▶ **Aim of the task**
Omit every image, and transcribe the remaining entries exactly as given.

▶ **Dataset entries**
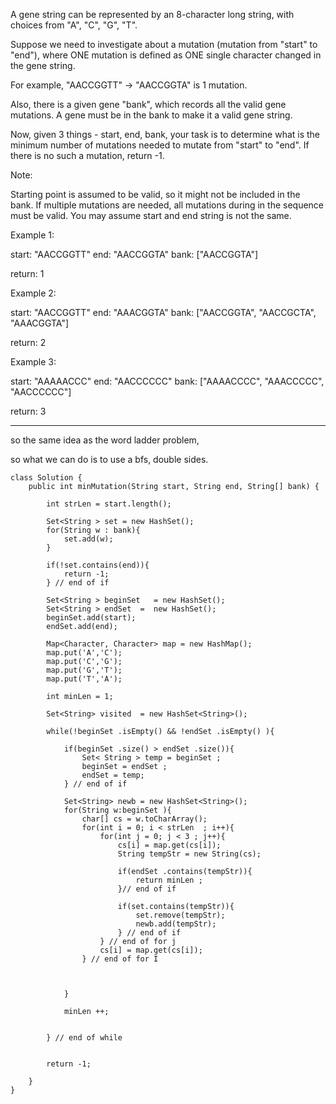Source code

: A gene string can be represented by an 8-character long string, with choices from "A", "C", "G", "T".

Suppose we need to investigate about a mutation (mutation from "start" to "end"), where ONE mutation is defined as ONE single character changed in the gene string.

For example, "AACCGGTT" -> "AACCGGTA" is 1 mutation.

Also, there is a given gene "bank", which records all the valid gene mutations. A gene must be in the bank to make it a valid gene string.

Now, given 3 things - start, end, bank, your task is to determine what is the minimum number of mutations needed to mutate from "start" to "end". If there is no such a mutation, return -1.

Note:

Starting point is assumed to be valid, so it might not be included in the bank.
If multiple mutations are needed, all mutations during in the sequence must be valid.
You may assume start and end string is not the same.


Example 1:

start: "AACCGGTT"
end:   "AACCGGTA"
bank: ["AACCGGTA"]

return: 1


Example 2:

start: "AACCGGTT"
end:   "AAACGGTA"
bank: ["AACCGGTA", "AACCGCTA", "AAACGGTA"]

return: 2


Example 3:

start: "AAAAACCC"
end:   "AACCCCCC"
bank: ["AAAACCCC", "AAACCCCC", "AACCCCCC"]

return: 3

---

so the same idea as the word ladder problem,

so what we can do is to use a bfs, double sides.

```
class Solution {
    public int minMutation(String start, String end, String[] bank) {

        int strLen = start.length();

        Set<String > set = new HashSet();
        for(String w : bank){
            set.add(w);
        }

        if(!set.contains(end)){
            return -1;
        } // end of if

        Set<String > beginSet   = new HashSet();
        Set<String > endSet  =  new HashSet();
        beginSet.add(start);
        endSet.add(end);

        Map<Character, Character> map = new HashMap();
        map.put('A','C');
        map.put('C','G');
        map.put('G','T');
        map.put('T','A');

        int minLen = 1;

        Set<String> visited  = new HashSet<String>();

        while(!beginSet .isEmpty() && !endSet .isEmpty() ){

            if(beginSet .size() > endSet .size()){
                Set< String > temp = beginSet ;
                beginSet = endSet ;
                endSet = temp;
            } // end of if

            Set<String> newb = new HashSet<String>();
            for(String w:beginSet ){
                char[] cs = w.toCharArray();
                for(int i = 0; i < strLen  ; i++){
                    for(int j = 0; j < 3 ; j++){
                        cs[i] = map.get(cs[i]);
                        String tempStr = new String(cs);

                        if(endSet .contains(tempStr)){
                            return minLen ;
                        }// end of if

                        if(set.contains(tempStr)){
                            set.remove(tempStr);
                            newb.add(tempStr);
                        } // end of if
                    } // end of for j
                    cs[i] = map.get(cs[i]);
                } // end of for I



            }

            minLen ++;
            

        } // end of while


        return -1;

    }
}



```


```


```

▶ **Exercise result**
Source code

: A gene string can be represented by an 8-character long string, with choices from "A", "C", "G", "T".

Suppose we need to investigate about a mutation (mutation from "start" to "end"), where ONE mutation is defined as ONE single character changed in the gene string.

For example, "AACCGGTT" -> "AACCGGTA" is 1 mutation.

Also, there is a given gene "bank", which records all the valid gene mutations. A gene must be in the bank to make it a valid gene string.

Now, given 3 things - start, end, bank, your task is to determine what is the minimum number of mutations needed to mutate from "start" to "end". If there is no such a mutation, return -1.

Note:

Starting point is assumed to be valid, so it might not be included in the bank.
If multiple mutations are needed, all mutations during in the sequence must be valid.
You may assume start and end string is not the same.


Example 1:

start: "AACCGGTT"
end:   "AACCGGTA"
bank: ["AACCGGTA"]

return: 1


Example 2:

start: "AACCGGTT"
end:   "AAACGGTA"
bank: ["AACCGGTA", "AACCGCTA", "AAACGGTA"]

return: 2


Example 3:

start: "AAAAACCC"
end:   "AACCCCCC"
bank: ["AAAACCCC", "AAACCCCC", "AACCCCCC"]

return: 3

---

so the same idea as the word ladder problem,

so what we can do is to use a bfs, double sides.

```
class Solution {
    public int minMutation(String start, String end, String[] bank) {

        int strLen = start.length();

        Set<String > set = new HashSet();
        for(String w : bank){
            set.add(w);
        }

        if(!set.contains(end)){
            return -1;
        } // end of if

        Set<String > beginSet   = new HashSet();
        Set<String > endSet  =  new HashSet();
        beginSet.add(start);
        endSet.add(end);

        Map<Character, Character> map = new HashMap();
        map.put('A','C');
        map.put('C','G');
        map.put('G','T');
        map.put('T','A');

        int minLen = 1;

        Set<String> visited  = new HashSet<String>();

        while(!beginSet .isEmpty() && !endSet .isEmpty() ){

            if(beginSet .size() > endSet .size()){
                Set< String > temp = beginSet ;
                beginSet = endSet ;
                endSet = temp;
            } // end of if

            Set<String> newb = new HashSet<String>();
            for(String w:beginSet ){
                char[] cs = w.toCharArray();
                for(int i = 0; i < strLen  ; i++){
                    for(int j = 0; j < 3 ; j++){
                        cs[i] = map.get(cs[i]);
                        String tempStr = new String(cs);

                        if(endSet .contains(tempStr)){
                            return minLen ;
                        }// end of if

                        if(set.contains(tempStr)){
                            set.remove(tempStr);
                            newb.add(tempStr);
                        } // end of if
                    } // end of for j
                    cs[i] = map.get(cs[i]);
                } // end of for I



            }

            minLen ++;
            

        } // end of while


        return -1;

    }
}



```


```


```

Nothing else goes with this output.